Betaghstown, Ardbraccan Parish – The lease of 21 August 1703 from Richard, Earl of Ranelagh, to Dixie Coddington of Holmpatrick, of Grange and other lands in the manor of Dorranstown, barony of Navan. It contained 228 acres and 35 perches statute measure, and is all under cultivation. It is the property of Nicholas Codington, Esq., of Oldbridge, whose agent is Henry Coddington, Esq., of same place. It is let under leases of 1 life and 21 years (but the leases are nearly expired) at the yearly rent of from £1-11 shillings-6 pence to £2 per Irish acre. The tenants purchase their bog at £1 per perch. The soil is mainly of a pretty good loam, and produces per acre:- 9 barrels of wheat, 12 barrels of oats, 50 stone of flax, or 300 bushels of potatoes. Size of farms, from 1 to 66 acres. The inhabitants are all Roman Catholics.
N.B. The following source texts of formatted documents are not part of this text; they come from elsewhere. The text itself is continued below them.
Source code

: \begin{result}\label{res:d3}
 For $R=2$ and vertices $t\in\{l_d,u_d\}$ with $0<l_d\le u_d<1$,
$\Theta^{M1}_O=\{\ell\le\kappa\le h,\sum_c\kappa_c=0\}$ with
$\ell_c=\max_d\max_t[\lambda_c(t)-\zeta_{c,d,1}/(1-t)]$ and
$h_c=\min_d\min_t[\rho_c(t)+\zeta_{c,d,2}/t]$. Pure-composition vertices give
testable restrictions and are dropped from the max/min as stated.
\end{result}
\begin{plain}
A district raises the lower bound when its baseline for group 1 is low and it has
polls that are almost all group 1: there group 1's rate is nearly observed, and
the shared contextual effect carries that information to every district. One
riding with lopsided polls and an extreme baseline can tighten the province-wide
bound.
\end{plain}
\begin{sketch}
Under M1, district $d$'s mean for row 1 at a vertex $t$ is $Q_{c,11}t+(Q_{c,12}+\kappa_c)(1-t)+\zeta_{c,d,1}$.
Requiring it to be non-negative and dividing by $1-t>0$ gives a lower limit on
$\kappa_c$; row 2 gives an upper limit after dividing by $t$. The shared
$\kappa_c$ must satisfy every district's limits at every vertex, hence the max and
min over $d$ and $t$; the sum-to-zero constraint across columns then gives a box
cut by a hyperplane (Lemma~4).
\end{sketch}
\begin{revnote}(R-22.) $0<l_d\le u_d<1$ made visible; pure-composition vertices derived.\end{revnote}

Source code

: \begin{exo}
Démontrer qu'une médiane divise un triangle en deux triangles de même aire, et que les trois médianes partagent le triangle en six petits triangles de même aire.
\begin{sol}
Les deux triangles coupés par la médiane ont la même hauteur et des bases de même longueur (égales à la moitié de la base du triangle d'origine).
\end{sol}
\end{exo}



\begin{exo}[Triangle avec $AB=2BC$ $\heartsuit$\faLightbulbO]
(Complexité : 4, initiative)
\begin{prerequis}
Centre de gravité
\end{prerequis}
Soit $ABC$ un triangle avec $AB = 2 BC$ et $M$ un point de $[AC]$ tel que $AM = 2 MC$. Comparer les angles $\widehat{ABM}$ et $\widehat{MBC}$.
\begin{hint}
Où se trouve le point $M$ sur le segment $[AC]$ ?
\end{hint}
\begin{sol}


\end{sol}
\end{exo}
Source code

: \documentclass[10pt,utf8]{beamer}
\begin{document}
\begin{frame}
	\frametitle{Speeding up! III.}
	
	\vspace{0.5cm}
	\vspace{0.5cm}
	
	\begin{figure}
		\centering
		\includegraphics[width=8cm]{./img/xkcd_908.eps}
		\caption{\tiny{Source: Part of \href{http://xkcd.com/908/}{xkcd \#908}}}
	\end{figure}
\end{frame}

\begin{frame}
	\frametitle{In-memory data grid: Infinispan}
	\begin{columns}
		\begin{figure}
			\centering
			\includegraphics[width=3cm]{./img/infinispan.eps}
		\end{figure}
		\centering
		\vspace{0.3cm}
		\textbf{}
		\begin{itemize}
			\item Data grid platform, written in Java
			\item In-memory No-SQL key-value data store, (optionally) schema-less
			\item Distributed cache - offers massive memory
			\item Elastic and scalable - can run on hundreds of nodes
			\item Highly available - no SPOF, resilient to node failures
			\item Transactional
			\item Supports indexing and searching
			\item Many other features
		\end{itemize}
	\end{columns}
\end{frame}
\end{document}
Nealtown, Ardbraccan Parish – It contains 484 acres and 34 perches, statute measure, and is all under cultivation. It is the property of Nicholas Coddington, Esquire, of Oldbridge, near Drogheda. Agent, Henry Coddington, his son and heir. It is let under leases of 1 life or 21 years at the yearly rent of from £1- 10 shillings to £2- 2 shillings per Irish acre. The tenants are all Roman Catholics, and purchase their bog at £1 – 2 shillings and 9 pence per perch. The soil is loam, and produces 11 barrels of wheat, 16 barrels of oats, 56 stone of flax, or 330 bushels of potatoes per Irish acre. The size of farms is from 2 to 125 acres. The County Cess is 1 shilling and 4 pence per acre per half year. There is a Roman Catholic Chapel situated on the south side of this townland, near the road from Kells to Trim. It is capable of accommodating about 1,000 persons.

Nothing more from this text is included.